Without changing a word, return the listing below, minus its images.

*** Begin section ***

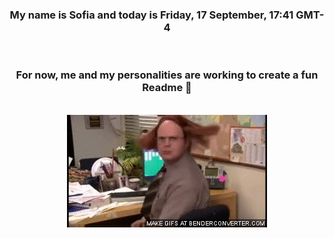 


<div align="center">
<h3 >My name is Sofia and today is Friday, 17 September, 17:41 GMT-4</h3><br>
<h3 >For now, me and my personalities are working to create a fun Readme 👋
</h3><br>
<img src='img/dwight.gif' alt='working...'/>
</div>
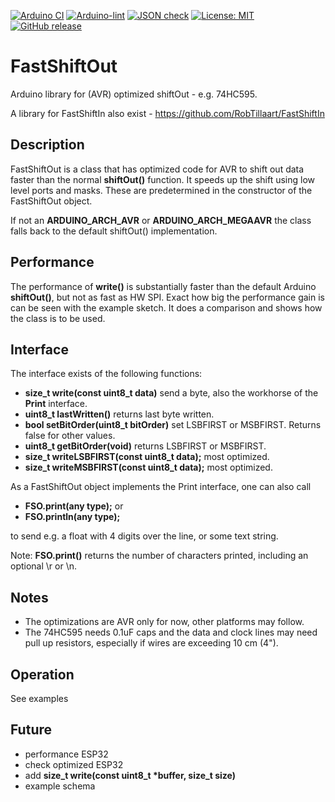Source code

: 
[![Arduino CI](https://github.com/RobTillaart/FastShiftOut/workflows/Arduino%20CI/badge.svg)](https://github.com/marketplace/actions/arduino_ci)
[![Arduino-lint](https://github.com/RobTillaart/FastShiftOut/actions/workflows/arduino-lint.yml/badge.svg)](https://github.com/RobTillaart/FastShiftOut/actions/workflows/arduino-lint.yml)
[![JSON check](https://github.com/RobTillaart/FastShiftOut/actions/workflows/jsoncheck.yml/badge.svg)](https://github.com/RobTillaart/FastShiftOut/actions/workflows/jsoncheck.yml)
[![License: MIT](https://img.shields.io/badge/license-MIT-green.svg)](https://github.com/RobTillaart/FastShiftOut/blob/master/LICENSE)
[![GitHub release](https://img.shields.io/github/release/RobTillaart/FastShiftOut.svg?maxAge=3600)](https://github.com/RobTillaart/FastShiftOut/releases)


# FastShiftOut

Arduino library for (AVR) optimized shiftOut - e.g. 74HC595.

A library for FastShiftIn also exist - https://github.com/RobTillaart/FastShiftIn


## Description

FastShiftOut is a class that has optimized code for AVR to shift out data faster 
than the normal **shiftOut()** function.
It speeds up the shift using low level ports and masks. These are predetermined
in the constructor of the FastShiftOut object.

If not an **ARDUINO_ARCH_AVR** or **ARDUINO_ARCH_MEGAAVR** the class falls back 
to the default shiftOut() implementation. 


## Performance

The performance of **write()** is substantially faster than the default Arduino 
**shiftOut()**, but not as fast as HW SPI. 
Exact how big the performance gain is can be seen with the example sketch.
It does a comparison and shows how the class is to be used.


## Interface

The interface exists of the following functions:

- **size_t write(const uint8_t data)** send a byte, also the workhorse of the **Print** interface.
- **uint8_t lastWritten()** returns last byte written.
- **bool setBitOrder(uint8_t bitOrder)** set LSBFIRST or MSBFIRST. Returns false for other values.
- **uint8_t getBitOrder(void)** returns LSBFIRST or MSBFIRST.
- **size_t writeLSBFIRST(const uint8_t data);**  most optimized.
- **size_t writeMSBFIRST(const uint8_t data);**  most optimized.

As a FastShiftOut object implements the Print interface, one can also call
- **FSO.print(any type);** or 
- **FSO.println(any type);** 

to send e.g. a float with 4 digits over the line, or some text string. 

Note: **FSO.print()** returns the number of characters printed, including an optional \\r or \\n.


## Notes

- The optimizations are AVR only for now, other platforms may follow.
- The 74HC595 needs 0.1uF caps and the data and clock lines may need  
pull up resistors, especially if wires are exceeding 10 cm (4").


## Operation

See examples


## Future

- performance ESP32
- check optimized ESP32
- add **size_t write(const uint8_t \*buffer, size_t size)**
- example schema

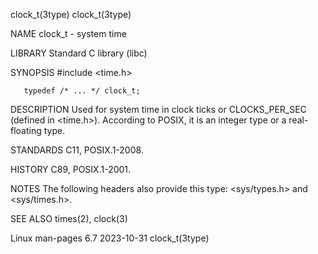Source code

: clock_t(3type)																	clock_t(3type)

NAME
       clock_t - system time

LIBRARY
       Standard C library (libc)

SYNOPSIS
       #include <time.h>

       typedef /* ... */ clock_t;

DESCRIPTION
       Used for system time in clock ticks or CLOCKS_PER_SEC (defined in <time.h>).  According to POSIX, it is an integer type or a real-floating type.

STANDARDS
       C11, POSIX.1-2008.

HISTORY
       C89, POSIX.1-2001.

NOTES
       The following headers also provide this type: <sys/types.h> and <sys/times.h>.

SEE ALSO
       times(2), clock(3)

Linux man-pages 6.7							  2023-10-31								clock_t(3type)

*** End section ***

WRITTEN ANSWER:
<div align="center">
<h3 >My name is Sofia and today is Friday, 17 September, 17:41 GMT-4</h3><br>
<h3 >For now, me and my personalities are working to create a fun Readme 👋
</h3><br>
<img src='img/dwight.gif' alt='working...'/>
</div>
Source code

: 
[![Arduino CI](https://github.com/RobTillaart/FastShiftOut/workflows/Arduino%20CI/badge.svg)](https://github.com/marketplace/actions/arduino_ci)
[![Arduino-lint](https://github.com/RobTillaart/FastShiftOut/actions/workflows/arduino-lint.yml/badge.svg)](https://github.com/RobTillaart/FastShiftOut/actions/workflows/arduino-lint.yml)
[![JSON check](https://github.com/RobTillaart/FastShiftOut/actions/workflows/jsoncheck.yml/badge.svg)](https://github.com/RobTillaart/FastShiftOut/actions/workflows/jsoncheck.yml)
[![License: MIT](https://img.shields.io/badge/license-MIT-green.svg)](https://github.com/RobTillaart/FastShiftOut/blob/master/LICENSE)
[![GitHub release](https://img.shields.io/github/release/RobTillaart/FastShiftOut.svg?maxAge=3600)](https://github.com/RobTillaart/FastShiftOut/releases)


# FastShiftOut

Arduino library for (AVR) optimized shiftOut - e.g. 74HC595.

A library for FastShiftIn also exist - https://github.com/RobTillaart/FastShiftIn


## Description

FastShiftOut is a class that has optimized code for AVR to shift out data faster 
than the normal **shiftOut()** function.
It speeds up the shift using low level ports and masks. These are predetermined
in the constructor of the FastShiftOut object.

If not an **ARDUINO_ARCH_AVR** or **ARDUINO_ARCH_MEGAAVR** the class falls back 
to the default shiftOut() implementation. 


## Performance

The performance of **write()** is substantially faster than the default Arduino 
**shiftOut()**, but not as fast as HW SPI. 
Exact how big the performance gain is can be seen with the example sketch.
It does a comparison and shows how the class is to be used.


## Interface

The interface exists of the following functions:

- **size_t write(const uint8_t data)** send a byte, also the workhorse of the **Print** interface.
- **uint8_t lastWritten()** returns last byte written.
- **bool setBitOrder(uint8_t bitOrder)** set LSBFIRST or MSBFIRST. Returns false for other values.
- **uint8_t getBitOrder(void)** returns LSBFIRST or MSBFIRST.
- **size_t writeLSBFIRST(const uint8_t data);**  most optimized.
- **size_t writeMSBFIRST(const uint8_t data);**  most optimized.

As a FastShiftOut object implements the Print interface, one can also call
- **FSO.print(any type);** or 
- **FSO.println(any type);** 

to send e.g. a float with 4 digits over the line, or some text string. 

Note: **FSO.print()** returns the number of characters printed, including an optional \\r or \\n.


## Notes

- The optimizations are AVR only for now, other platforms may follow.
- The 74HC595 needs 0.1uF caps and the data and clock lines may need  
pull up resistors, especially if wires are exceeding 10 cm (4").


## Operation

See examples


## Future

- performance ESP32
- check optimized ESP32
- add **size_t write(const uint8_t \*buffer, size_t size)**
- example schema

Source code

: clock_t(3type)																	clock_t(3type)

NAME
       clock_t - system time

LIBRARY
       Standard C library (libc)

SYNOPSIS
       #include <time.h>

       typedef /* ... */ clock_t;

DESCRIPTION
       Used for system time in clock ticks or CLOCKS_PER_SEC (defined in <time.h>).  According to POSIX, it is an integer type or a real-floating type.

STANDARDS
       C11, POSIX.1-2008.

HISTORY
       C89, POSIX.1-2001.

NOTES
       The following headers also provide this type: <sys/types.h> and <sys/times.h>.

SEE ALSO
       times(2), clock(3)

Linux man-pages 6.7							  2023-10-31								clock_t(3type)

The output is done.